» **WHAT TO PRODUCE**:
Word for word, retype the lines from the one containing "- Final output" to the one containing "- [x] Add state" below, keeping both end lines and dropping the pictures.

» **MATERIAL SUPPLIED**:
◇ ◇ ◇ ◇
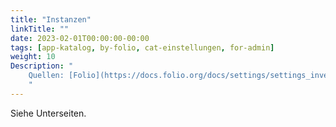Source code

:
 ```yaml
---
title: "Instanzen"
linkTitle: ""
date: 2023-02-01T00:00:00-00:00
tags: [app-katalog, by-folio, cat-einstellungen, for-admin]
weight: 10
Description: "
    Quellen: [Folio](https://docs.folio.org/docs/settings/settings_inventory/settings_inventory/#settings--inventory--alternative-title-types) & [GBV](https://info.gbv.de/display/FOLIOGBVEXTERN/Einstellungen+(Katalog):+Instanzen)
    "
---
```


Siehe Unterseiten.
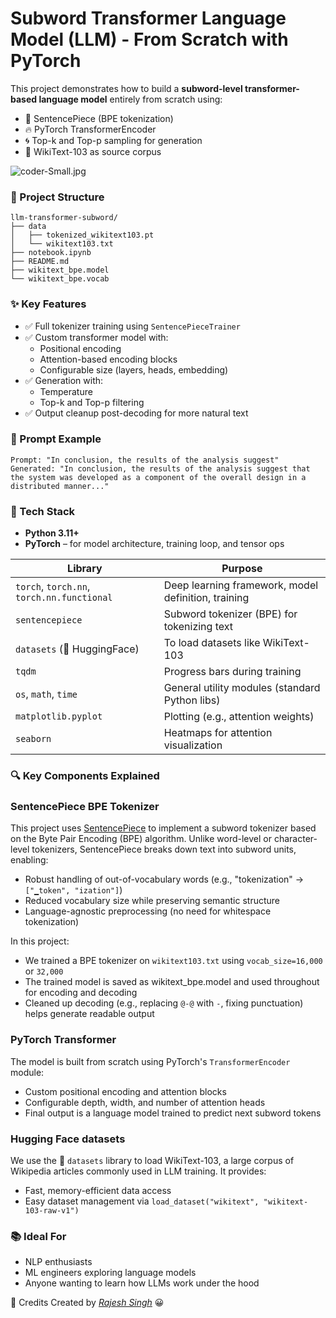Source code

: # Subword Transformer Language Model (LLM) - From Scratch with PyTorch

This project demonstrates how to build a **subword-level transformer-based language model** entirely from scratch using:

- 🧱 SentencePiece (BPE tokenization)
- 🔥 PyTorch TransformerEncoder
- 🌀 Top-k and Top-p sampling for generation
- 🧪 WikiText-103 as source corpus

![coder-Small.jpg](https://i.postimg.cc/NGKZx0R9/coder-Small.jpg)

### 📁 Project Structure

```shell
llm-transformer-subword/
├── data
│   ├── tokenized_wikitext103.pt
│   └── wikitext103.txt
├── notebook.ipynb
├── README.md
├── wikitext_bpe.model
└── wikitext_bpe.vocab
```

### ✨ Key Features

- ✅ Full tokenizer training using `SentencePieceTrainer`
- ✅ Custom transformer model with:
  - Positional encoding
  - Attention-based encoding blocks
  - Configurable size (layers, heads, embedding)
- ✅ Generation with:
  - Temperature
  - Top-k and Top-p filtering
- ✅ Output cleanup post-decoding for more natural text

### 📌 Prompt Example

```text
Prompt: "In conclusion, the results of the analysis suggest"
Generated: "In conclusion, the results of the analysis suggest that the system was developed as a component of the overall design in a distributed manner..."
```

### 🧰 Tech Stack

- **Python 3.11+**
- **PyTorch** – for model architecture, training loop, and tensor ops

| Library                                    | Purpose                                             |
| ------------------------------------------ | --------------------------------------------------- |
| `torch`, `torch.nn`, `torch.nn.functional` | Deep learning framework, model definition, training |
| `sentencepiece`                            | Subword tokenizer (BPE) for tokenizing text         |
| `datasets` (🤗 HuggingFace)                | To load datasets like WikiText-103                  |
| `tqdm`                                     | Progress bars during training                       |
| `os`, `math`, `time`                       | General utility modules (standard Python libs)      |
| `matplotlib.pyplot`                        | Plotting (e.g., attention weights)                  |
| `seaborn`                                  | Heatmaps for attention visualization                |

### 🔍 Key Components Explained

### SentencePiece BPE Tokenizer

This project uses [SentencePiece](https://github.com/google/sentencepiece) to implement a subword tokenizer based on the Byte Pair Encoding (BPE) algorithm. Unlike word-level or character-level tokenizers, SentencePiece breaks down text into subword units, enabling:

- Robust handling of out-of-vocabulary words (e.g., "tokenization" → `["▁token", "ization"]`)
- Reduced vocabulary size while preserving semantic structure
- Language-agnostic preprocessing (no need for whitespace tokenization)

In this project:

- We trained a BPE tokenizer on `wikitext103.txt` using `vocab_size=16,000` or `32,000`
- The trained model is saved as wikitext_bpe.model and used throughout for encoding and decoding
- Cleaned up decoding (e.g., replacing `@-@` with `-`, fixing punctuation) helps generate readable output

### PyTorch Transformer

The model is built from scratch using PyTorch's `TransformerEncoder` module:

- Custom positional encoding and attention blocks
- Configurable depth, width, and number of attention heads
- Final output is a language model trained to predict next subword tokens

### Hugging Face datasets

We use the 🤗 `datasets` library to load WikiText-103, a large corpus of Wikipedia articles commonly used in LLM training. It provides:

- Fast, memory-efficient data access
- Easy dataset management via `load_dataset("wikitext", "wikitext-103-raw-v1")`

### 📚 Ideal For

- NLP enthusiasts
- ML engineers exploring language models
- Anyone wanting to learn how LLMs work under the hood

📌 Credits
Created by _[Rajesh Singh](https://www.kaggle.com/rajinh)_ 😀
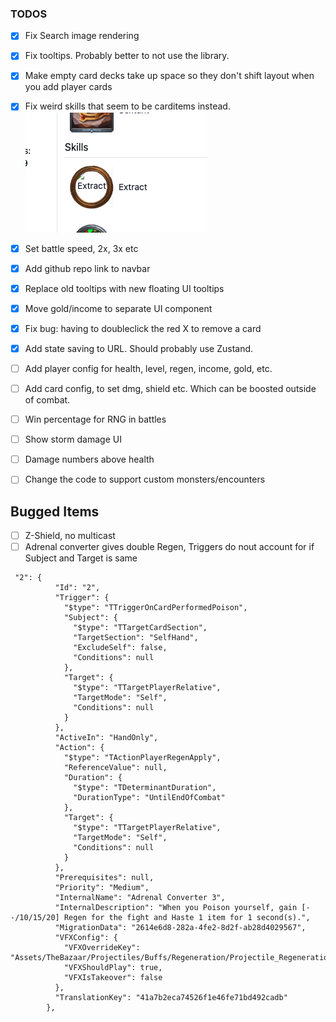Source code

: ### TODOS

- [x] Fix Search image rendering
- [x] Fix tooltips. Probably better to not use the library.
- [x] Make empty card decks take up space so they don't shift layout when you add player cards
- [x] Fix weird skills that seem to be carditems instead.
      ![weird skill example](./docs/images/image.png)
- [x] Set battle speed, 2x, 3x etc
- [x] Add github repo link to navbar
- [x] Replace old tooltips with new floating UI tooltips
- [x] Move gold/income to separate UI component
- [x] Fix bug: having to doubleclick the red X to remove a card
- [x] Add state saving to URL. Should probably use Zustand.
- [ ] Add player config for health, level, regen, income, gold, etc.
- [ ] Add card config, to set dmg, shield etc. Which can be boosted outside of combat.
- [ ] Win percentage for RNG in battles
- [ ] Show storm damage UI
- [ ] Damage numbers above health
- [ ] Change the code to support custom monsters/encounters


## Bugged Items
- [ ] Z-Shield, no multicast
- [ ] Adrenal converter gives double Regen, Triggers do nout account for if Subject and Target is same 
```
 "2": {
          "Id": "2",
          "Trigger": {
            "$type": "TTriggerOnCardPerformedPoison",
            "Subject": {
              "$type": "TTargetCardSection",
              "TargetSection": "SelfHand",
              "ExcludeSelf": false,
              "Conditions": null
            },
            "Target": {
              "$type": "TTargetPlayerRelative",
              "TargetMode": "Self",
              "Conditions": null
            }
          },
          "ActiveIn": "HandOnly",
          "Action": {
            "$type": "TActionPlayerRegenApply",
            "ReferenceValue": null,
            "Duration": {
              "$type": "TDeterminantDuration",
              "DurationType": "UntilEndOfCombat"
            },
            "Target": {
              "$type": "TTargetPlayerRelative",
              "TargetMode": "Self",
              "Conditions": null
            }
          },
          "Prerequisites": null,
          "Priority": "Medium",
          "InternalName": "Adrenal Converter 3",
          "InternalDescription": "When you Poison yourself, gain [--/10/15/20] Regen for the fight and Haste 1 item for 1 second(s).",
          "MigrationData": "2614e6d8-282a-4fe2-8d2f-ab28d4029567",
          "VFXConfig": {
            "VFXOverrideKey": "Assets/TheBazaar/Projectiles/Buffs/Regeneration/Projectile_RegenerationBuff_PV.prefab",
            "VFXShouldPlay": true,
            "VFXIsTakeover": false
          },
          "TranslationKey": "41a7b2eca74526f1e46fe71bd492cadb"
        },
```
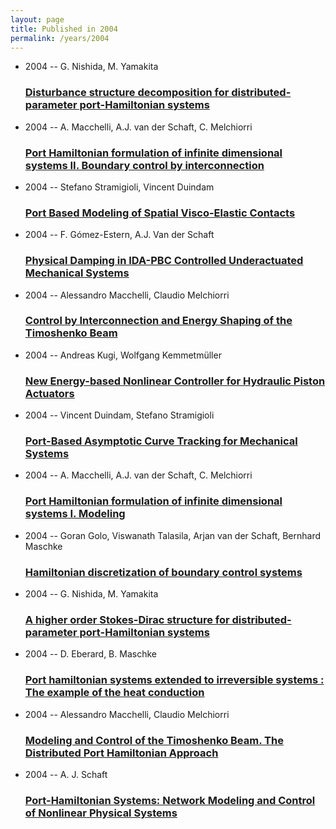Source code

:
```yaml
---
layout: page
title: Published in 2004
permalink: /years/2004
---
```


<ul class="post-list">

  <li>
    <span class="post-meta">2004 -- G. Nishida, M. Yamakita</span>
    <h3><a class="post-link" href="{{ site.baseurl }}/disturbance-structure-decomposition-for-distributed-parameter-port-hamiltonian-systems">Disturbance structure decomposition for distributed-parameter port-Hamiltonian systems</a></h3>
  </li>
  <li>
    <span class="post-meta">2004 -- A. Macchelli, A.J. van der Schaft, C. Melchiorri</span>
    <h3><a class="post-link" href="{{ site.baseurl }}/port-hamiltonian-formulation-of-infinite-dimensional-systems-ii-boundary-control-by-interconnection">Port Hamiltonian formulation of infinite dimensional systems II. Boundary control by interconnection</a></h3>
  </li>
  <li>
    <span class="post-meta">2004 -- Stefano Stramigioli, Vincent Duindam</span>
    <h3><a class="post-link" href="{{ site.baseurl }}/port-based-modeling-of-spatial-visco-elastic-contacts">Port Based Modeling of Spatial Visco-Elastic Contacts</a></h3>
  </li>
  <li>
    <span class="post-meta">2004 -- F. Gómez-Estern, A.J. Van der Schaft</span>
    <h3><a class="post-link" href="{{ site.baseurl }}/physical-damping-in-ida-pbc-controlled-underactuated-mechanical-systems">Physical Damping in IDA-PBC Controlled Underactuated Mechanical Systems</a></h3>
  </li>
  <li>
    <span class="post-meta">2004 -- Alessandro Macchelli, Claudio Melchiorri</span>
    <h3><a class="post-link" href="{{ site.baseurl }}/control-by-interconnection-and-energy-shaping-of-the-timoshenko-beam">Control by Interconnection and Energy Shaping of the Timoshenko Beam</a></h3>
  </li>
  <li>
    <span class="post-meta">2004 -- Andreas Kugi, Wolfgang Kemmetmüller</span>
    <h3><a class="post-link" href="{{ site.baseurl }}/new-energy-based-nonlinear-controller-for-hydraulic-piston-actuators">New Energy-based Nonlinear Controller for Hydraulic Piston Actuators</a></h3>
  </li>
  <li>
    <span class="post-meta">2004 -- Vincent Duindam, Stefano Stramigioli</span>
    <h3><a class="post-link" href="{{ site.baseurl }}/port-based-asymptotic-curve-tracking-for-mechanical-systems">Port-Based Asymptotic Curve Tracking for Mechanical Systems</a></h3>
  </li>
  <li>
    <span class="post-meta">2004 -- A. Macchelli, A.J. van der Schaft, C. Melchiorri</span>
    <h3><a class="post-link" href="{{ site.baseurl }}/port-hamiltonian-formulation-of-infinite-dimensional-systems-i-modeling">Port Hamiltonian formulation of infinite dimensional systems I. Modeling</a></h3>
  </li>
  <li>
    <span class="post-meta">2004 -- Goran Golo, Viswanath Talasila, Arjan van der Schaft, Bernhard Maschke</span>
    <h3><a class="post-link" href="{{ site.baseurl }}/hamiltonian-discretization-of-boundary-control-systems">Hamiltonian discretization of boundary control systems</a></h3>
  </li>
  <li>
    <span class="post-meta">2004 -- G. Nishida, M. Yamakita</span>
    <h3><a class="post-link" href="{{ site.baseurl }}/a-higher-order-stokes-dirac-structure-for-distributed-parameter-port-hamiltonian-systems">A higher order Stokes-Dirac structure for distributed-parameter port-Hamiltonian systems</a></h3>
  </li>
  <li>
    <span class="post-meta">2004 -- D. Eberard, B. Maschke</span>
    <h3><a class="post-link" href="{{ site.baseurl }}/port-hamiltonian-systems-extended-to-irreversible-systems-the-example-of-the-heat-conduction">Port hamiltonian systems extended to irreversible systems : The example of the heat conduction</a></h3>
  </li>
  <li>
    <span class="post-meta">2004 -- Alessandro Macchelli, Claudio Melchiorri</span>
    <h3><a class="post-link" href="{{ site.baseurl }}/modeling-and-control-of-the-timoshenko-beam-the-distributed-port-hamiltonian-approach">Modeling and Control of the Timoshenko Beam. The Distributed Port Hamiltonian Approach</a></h3>
  </li>
  <li>
    <span class="post-meta">2004 -- A. J. Schaft</span>
    <h3><a class="post-link" href="{{ site.baseurl }}/port-hamiltonian-systems-network-modeling-and-control-of-nonlinear-physical-systems">Port-Hamiltonian Systems: Network Modeling and Control of Nonlinear Physical Systems</a></h3>
  </li>
</ul>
◇ ◇ ◇ ◇
» **OUTPUT OF THE TASK**:
- Final output is a language model trained to predict next subword tokens

### Hugging Face datasets

We use the 🤗 `datasets` library to load WikiText-103, a large corpus of Wikipedia articles commonly used in LLM training. It provides:

- Fast, memory-efficient data access
- Easy dataset management via `load_dataset("wikitext", "wikitext-103-raw-v1")`

### 📚 Ideal For

- NLP enthusiasts
- ML engineers exploring language models
- Anyone wanting to learn how LLMs work under the hood

📌 Credits
Created by _[Rajesh Singh](https://www.kaggle.com/rajinh)_ 😀
Source code

: ### TODOS

- [x] Fix Search image rendering
- [x] Fix tooltips. Probably better to not use the library.
- [x] Make empty card decks take up space so they don't shift layout when you add player cards
- [x] Fix weird skills that seem to be carditems instead.
      ![weird skill example](./docs/images/image.png)
- [x] Set battle speed, 2x, 3x etc
- [x] Add github repo link to navbar
- [x] Replace old tooltips with new floating UI tooltips
- [x] Move gold/income to separate UI component
- [x] Fix bug: having to doubleclick the red X to remove a card
- [x] Add state saving to URL. Should probably use Zustand.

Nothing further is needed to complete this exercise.